You add your own postscript:

It ends here, Sydney. They take from us, and they take from us, and then just when we've somehow found the guts to get back on our feet, they take some more. So I haven't got much left to lose, now, but there's one thing I'm not going to let them control. You. I never read this book, after you left. But I looked through it, once, and I remember a certain line between the two lovers.

/He was deciding whether to cut her throat or love her forever. Right, the usual choices./

We've gotten the throat cutting out of the way, now let's try the love.

And then, an address, a time.

475 West Redien Street.
Orpehus Shipping.
9:00

You close the book, walk into the bedroom where she is a shade of blue not so different from those people you hate. She will also take everything from you, but it is a reverse effect. The emptier she makes you, the fuller you become. You place the book by her head, turning your wrist just so until it (of course by accident) slides across her forehead.
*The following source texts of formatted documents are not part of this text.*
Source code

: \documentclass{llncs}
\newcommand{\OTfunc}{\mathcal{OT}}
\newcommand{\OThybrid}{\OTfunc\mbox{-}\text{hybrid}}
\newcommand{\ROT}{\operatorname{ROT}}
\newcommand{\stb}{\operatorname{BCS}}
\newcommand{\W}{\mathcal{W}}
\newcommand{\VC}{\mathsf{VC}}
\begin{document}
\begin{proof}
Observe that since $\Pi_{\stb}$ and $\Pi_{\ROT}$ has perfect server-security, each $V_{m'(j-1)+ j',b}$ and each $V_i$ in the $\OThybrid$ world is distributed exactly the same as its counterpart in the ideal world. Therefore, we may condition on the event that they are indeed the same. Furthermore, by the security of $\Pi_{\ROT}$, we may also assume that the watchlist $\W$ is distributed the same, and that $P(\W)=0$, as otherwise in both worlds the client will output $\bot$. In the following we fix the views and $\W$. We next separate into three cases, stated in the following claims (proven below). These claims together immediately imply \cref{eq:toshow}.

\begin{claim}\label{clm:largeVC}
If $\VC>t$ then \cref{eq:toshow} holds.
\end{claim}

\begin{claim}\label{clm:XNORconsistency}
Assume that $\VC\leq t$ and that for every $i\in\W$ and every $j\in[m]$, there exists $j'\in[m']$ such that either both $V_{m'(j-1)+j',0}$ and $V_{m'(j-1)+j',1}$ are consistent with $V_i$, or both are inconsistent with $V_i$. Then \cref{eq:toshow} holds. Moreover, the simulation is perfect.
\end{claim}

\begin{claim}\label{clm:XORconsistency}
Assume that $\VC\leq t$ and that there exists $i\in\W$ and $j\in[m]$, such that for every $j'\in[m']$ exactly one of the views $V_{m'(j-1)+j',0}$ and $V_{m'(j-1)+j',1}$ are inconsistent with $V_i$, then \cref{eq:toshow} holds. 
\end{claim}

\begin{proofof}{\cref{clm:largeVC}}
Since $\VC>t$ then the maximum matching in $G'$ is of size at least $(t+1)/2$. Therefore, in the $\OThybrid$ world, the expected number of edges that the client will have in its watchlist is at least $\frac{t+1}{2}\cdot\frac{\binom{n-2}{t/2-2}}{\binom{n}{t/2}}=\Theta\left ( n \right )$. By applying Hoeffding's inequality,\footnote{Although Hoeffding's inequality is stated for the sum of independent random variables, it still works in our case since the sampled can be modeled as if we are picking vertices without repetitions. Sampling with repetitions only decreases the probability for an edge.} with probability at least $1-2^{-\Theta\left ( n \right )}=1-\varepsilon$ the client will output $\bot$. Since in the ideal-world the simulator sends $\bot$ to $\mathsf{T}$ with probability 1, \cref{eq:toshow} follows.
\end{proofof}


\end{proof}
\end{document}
The consistency of starlight, you think.

You wonder if you'll ever find the nerve to tell it to her straight.

Maybe, if she decides to meet you, if she chooses freedom. Maybe, if she lives, if you live. A connection there; you have no intention of surviving if she doesn't. But all this is another story.

For now, you slide the gun from the lampstand into your shoulder holster and leave to arrange the details. Passports, identities, money, both US and foreign currencies. You blend into the indigo streets, already dreaming of Indian heat on her skin, but on a more pratical level, ready to shoot and kill anyone who gets in your way.